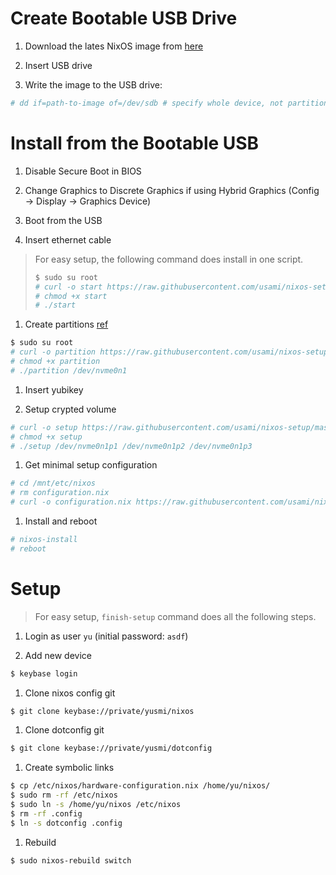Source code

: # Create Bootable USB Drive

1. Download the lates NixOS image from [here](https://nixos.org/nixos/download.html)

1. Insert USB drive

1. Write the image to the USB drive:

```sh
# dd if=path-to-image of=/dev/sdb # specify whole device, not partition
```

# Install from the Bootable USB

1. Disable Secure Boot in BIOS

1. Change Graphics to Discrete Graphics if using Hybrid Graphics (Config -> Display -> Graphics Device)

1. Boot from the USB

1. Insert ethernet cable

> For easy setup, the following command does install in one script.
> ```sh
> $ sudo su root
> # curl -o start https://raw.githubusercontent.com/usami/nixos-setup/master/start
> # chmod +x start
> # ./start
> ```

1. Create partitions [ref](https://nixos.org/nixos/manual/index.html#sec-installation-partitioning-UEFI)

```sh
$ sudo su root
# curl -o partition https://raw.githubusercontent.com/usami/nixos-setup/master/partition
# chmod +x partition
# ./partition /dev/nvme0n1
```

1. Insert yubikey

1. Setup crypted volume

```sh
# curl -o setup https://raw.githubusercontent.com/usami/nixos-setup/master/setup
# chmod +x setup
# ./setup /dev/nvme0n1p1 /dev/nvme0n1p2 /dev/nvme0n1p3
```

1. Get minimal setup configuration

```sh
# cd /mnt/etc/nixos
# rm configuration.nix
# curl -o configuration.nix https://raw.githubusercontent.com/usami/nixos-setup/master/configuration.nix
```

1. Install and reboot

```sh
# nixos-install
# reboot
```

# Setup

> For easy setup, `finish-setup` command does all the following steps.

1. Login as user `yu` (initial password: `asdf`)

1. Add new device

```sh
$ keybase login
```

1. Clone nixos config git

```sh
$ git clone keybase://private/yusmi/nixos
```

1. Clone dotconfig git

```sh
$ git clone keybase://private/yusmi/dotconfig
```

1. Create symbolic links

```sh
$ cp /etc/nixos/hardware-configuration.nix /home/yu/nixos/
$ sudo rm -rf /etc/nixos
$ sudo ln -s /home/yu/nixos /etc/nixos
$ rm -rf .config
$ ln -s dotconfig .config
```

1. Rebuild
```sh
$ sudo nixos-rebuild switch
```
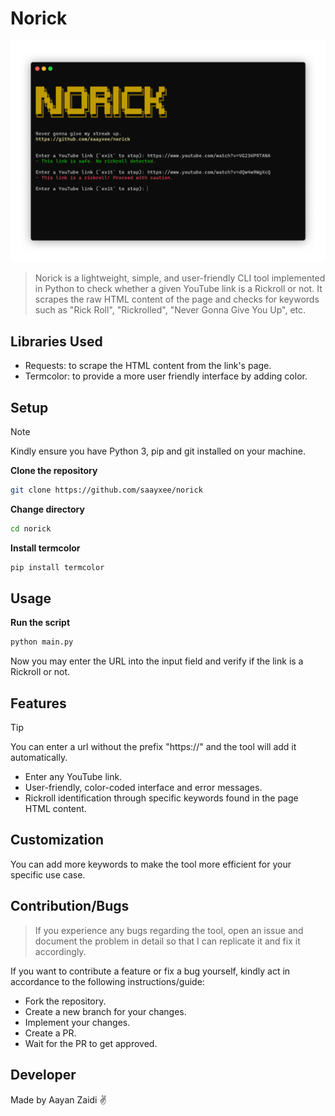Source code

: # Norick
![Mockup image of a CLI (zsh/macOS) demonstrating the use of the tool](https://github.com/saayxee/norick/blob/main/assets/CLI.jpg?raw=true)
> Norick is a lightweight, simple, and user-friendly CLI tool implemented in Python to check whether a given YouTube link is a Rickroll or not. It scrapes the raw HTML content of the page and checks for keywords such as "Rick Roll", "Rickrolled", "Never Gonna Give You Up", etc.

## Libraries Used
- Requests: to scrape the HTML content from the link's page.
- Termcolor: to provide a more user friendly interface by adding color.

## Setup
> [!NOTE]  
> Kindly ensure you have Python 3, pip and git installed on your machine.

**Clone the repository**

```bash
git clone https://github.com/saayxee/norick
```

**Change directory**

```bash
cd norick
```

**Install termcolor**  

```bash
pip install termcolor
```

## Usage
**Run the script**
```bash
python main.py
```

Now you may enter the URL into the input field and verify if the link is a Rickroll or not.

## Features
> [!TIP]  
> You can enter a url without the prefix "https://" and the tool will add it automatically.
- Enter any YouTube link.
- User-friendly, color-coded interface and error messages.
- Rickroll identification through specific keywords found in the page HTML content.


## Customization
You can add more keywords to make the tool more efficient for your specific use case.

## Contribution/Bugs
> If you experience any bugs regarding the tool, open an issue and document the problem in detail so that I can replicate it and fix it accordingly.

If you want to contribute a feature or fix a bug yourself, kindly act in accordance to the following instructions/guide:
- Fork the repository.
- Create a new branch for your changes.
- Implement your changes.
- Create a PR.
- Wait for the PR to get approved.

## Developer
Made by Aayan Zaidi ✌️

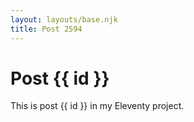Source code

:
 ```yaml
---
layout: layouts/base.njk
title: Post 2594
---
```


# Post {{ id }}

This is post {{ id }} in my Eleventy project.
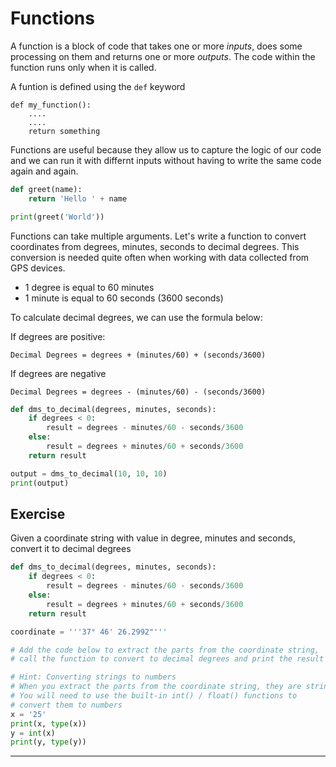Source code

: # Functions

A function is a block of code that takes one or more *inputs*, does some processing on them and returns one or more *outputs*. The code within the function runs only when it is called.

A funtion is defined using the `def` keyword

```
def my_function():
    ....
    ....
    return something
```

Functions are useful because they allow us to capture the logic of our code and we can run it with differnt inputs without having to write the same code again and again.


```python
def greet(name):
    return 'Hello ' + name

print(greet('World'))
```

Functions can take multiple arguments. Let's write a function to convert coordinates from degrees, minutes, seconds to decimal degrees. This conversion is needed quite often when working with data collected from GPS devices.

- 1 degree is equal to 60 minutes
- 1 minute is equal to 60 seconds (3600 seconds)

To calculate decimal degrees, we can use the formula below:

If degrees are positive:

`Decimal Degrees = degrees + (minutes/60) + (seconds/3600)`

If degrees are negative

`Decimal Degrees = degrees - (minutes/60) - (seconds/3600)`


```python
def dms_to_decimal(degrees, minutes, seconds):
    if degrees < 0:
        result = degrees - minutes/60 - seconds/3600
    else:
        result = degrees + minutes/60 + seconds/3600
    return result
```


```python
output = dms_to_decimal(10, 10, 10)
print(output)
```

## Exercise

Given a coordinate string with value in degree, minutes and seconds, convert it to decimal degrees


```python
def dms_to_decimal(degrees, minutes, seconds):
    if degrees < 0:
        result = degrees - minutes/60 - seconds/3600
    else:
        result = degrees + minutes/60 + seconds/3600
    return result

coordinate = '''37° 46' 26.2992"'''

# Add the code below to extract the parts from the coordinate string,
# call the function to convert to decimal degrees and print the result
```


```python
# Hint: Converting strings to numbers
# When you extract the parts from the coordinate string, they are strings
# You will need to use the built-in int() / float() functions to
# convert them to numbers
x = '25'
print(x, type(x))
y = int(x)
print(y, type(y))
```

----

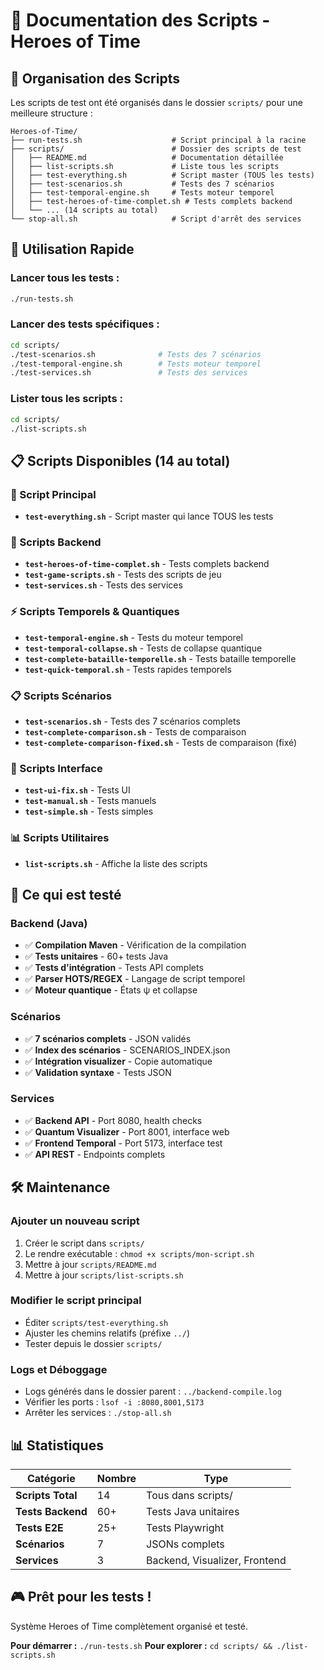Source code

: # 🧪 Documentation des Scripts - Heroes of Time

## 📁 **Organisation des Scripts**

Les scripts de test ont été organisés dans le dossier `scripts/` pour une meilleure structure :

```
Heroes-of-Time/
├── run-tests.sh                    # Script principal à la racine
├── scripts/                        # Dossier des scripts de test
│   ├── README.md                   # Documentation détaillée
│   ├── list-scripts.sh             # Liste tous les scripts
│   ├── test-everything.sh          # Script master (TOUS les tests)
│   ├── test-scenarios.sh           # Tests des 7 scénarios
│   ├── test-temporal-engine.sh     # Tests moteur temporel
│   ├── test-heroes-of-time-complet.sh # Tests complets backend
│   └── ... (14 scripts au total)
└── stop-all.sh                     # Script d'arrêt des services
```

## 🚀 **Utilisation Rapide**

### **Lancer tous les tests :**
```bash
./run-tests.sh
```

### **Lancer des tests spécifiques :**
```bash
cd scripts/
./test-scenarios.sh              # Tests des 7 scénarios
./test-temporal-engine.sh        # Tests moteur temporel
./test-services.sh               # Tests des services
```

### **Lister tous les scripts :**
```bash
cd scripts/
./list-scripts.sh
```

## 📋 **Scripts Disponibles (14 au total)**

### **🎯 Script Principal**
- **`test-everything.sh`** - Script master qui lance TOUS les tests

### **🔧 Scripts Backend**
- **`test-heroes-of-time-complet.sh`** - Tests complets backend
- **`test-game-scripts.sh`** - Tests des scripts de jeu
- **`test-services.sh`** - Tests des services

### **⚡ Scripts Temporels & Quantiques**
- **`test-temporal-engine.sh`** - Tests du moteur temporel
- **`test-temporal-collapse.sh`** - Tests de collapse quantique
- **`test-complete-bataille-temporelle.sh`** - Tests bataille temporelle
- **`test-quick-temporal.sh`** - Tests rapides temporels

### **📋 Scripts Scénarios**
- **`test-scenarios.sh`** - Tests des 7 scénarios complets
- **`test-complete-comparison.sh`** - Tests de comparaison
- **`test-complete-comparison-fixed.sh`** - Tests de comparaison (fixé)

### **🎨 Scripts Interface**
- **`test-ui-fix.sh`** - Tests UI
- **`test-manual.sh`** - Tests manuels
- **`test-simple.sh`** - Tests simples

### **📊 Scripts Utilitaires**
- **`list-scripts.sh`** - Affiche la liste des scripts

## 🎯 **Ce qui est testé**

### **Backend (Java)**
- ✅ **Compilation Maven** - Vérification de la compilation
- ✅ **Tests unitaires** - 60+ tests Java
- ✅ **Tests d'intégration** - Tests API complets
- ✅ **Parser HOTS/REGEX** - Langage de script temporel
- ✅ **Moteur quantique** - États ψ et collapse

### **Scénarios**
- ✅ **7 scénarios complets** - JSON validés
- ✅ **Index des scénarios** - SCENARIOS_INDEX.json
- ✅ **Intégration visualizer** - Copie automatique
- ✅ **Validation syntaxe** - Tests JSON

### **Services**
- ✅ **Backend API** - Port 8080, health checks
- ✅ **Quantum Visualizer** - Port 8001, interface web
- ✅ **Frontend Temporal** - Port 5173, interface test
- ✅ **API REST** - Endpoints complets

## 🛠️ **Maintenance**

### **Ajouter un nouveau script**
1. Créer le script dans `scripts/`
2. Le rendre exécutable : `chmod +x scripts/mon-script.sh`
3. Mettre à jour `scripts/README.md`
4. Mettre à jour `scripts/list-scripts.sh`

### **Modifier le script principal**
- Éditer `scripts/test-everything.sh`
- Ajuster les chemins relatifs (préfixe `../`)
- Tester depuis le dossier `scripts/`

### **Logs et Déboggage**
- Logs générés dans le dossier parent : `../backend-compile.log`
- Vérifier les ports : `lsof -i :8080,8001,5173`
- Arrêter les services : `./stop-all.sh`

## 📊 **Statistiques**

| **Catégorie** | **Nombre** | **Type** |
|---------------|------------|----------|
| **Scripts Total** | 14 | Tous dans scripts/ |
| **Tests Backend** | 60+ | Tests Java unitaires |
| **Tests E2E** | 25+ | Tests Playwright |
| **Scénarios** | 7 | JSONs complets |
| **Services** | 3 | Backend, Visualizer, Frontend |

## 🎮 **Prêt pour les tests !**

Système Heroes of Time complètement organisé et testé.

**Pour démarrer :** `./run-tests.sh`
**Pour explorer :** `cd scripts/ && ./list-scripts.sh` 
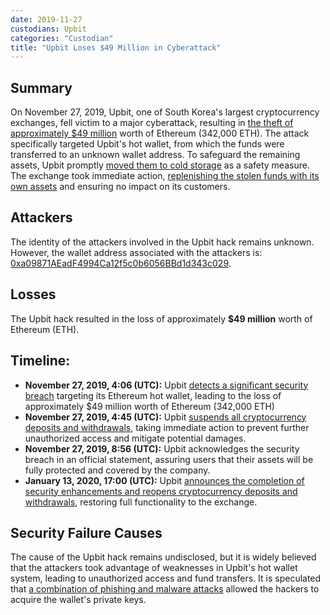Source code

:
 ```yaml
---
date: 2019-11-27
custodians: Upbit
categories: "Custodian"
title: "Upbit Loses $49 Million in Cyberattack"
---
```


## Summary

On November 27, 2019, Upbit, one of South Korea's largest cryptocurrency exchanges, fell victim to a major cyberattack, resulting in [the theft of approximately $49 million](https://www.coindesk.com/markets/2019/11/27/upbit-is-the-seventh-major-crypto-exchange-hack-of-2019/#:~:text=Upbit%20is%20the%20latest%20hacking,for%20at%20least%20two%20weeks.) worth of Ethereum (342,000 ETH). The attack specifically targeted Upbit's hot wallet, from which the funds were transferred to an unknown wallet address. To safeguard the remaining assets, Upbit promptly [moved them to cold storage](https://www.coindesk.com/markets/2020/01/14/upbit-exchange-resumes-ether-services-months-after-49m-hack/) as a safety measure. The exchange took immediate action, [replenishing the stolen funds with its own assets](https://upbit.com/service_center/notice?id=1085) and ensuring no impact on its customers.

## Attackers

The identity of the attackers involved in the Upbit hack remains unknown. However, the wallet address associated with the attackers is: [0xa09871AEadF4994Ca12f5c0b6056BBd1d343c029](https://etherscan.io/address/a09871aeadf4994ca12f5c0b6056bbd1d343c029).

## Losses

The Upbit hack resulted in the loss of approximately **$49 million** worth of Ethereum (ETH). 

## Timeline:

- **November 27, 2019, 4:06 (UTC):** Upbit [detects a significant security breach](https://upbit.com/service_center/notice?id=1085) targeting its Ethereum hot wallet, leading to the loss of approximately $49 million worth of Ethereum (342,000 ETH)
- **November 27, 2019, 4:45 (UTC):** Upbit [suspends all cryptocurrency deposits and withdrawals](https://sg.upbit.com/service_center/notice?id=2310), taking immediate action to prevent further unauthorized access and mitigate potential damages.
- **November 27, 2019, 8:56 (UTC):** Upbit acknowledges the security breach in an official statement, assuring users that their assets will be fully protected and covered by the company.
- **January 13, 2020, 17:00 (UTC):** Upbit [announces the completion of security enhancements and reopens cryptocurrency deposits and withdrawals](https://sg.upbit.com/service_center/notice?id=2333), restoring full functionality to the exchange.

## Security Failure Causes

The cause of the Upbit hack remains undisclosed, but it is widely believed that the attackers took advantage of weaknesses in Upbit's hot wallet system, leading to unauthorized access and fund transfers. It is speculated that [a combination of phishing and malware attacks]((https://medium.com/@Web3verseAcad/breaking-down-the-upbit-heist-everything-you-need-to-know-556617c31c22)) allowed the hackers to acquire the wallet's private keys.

[Exercise description] Look for the word "Documentation" in the listing above, and copy every line where you find it.

[Exercise response]
: # 🧪 Documentation des Scripts - Heroes of Time
│   ├── README.md                   # Documentation détaillée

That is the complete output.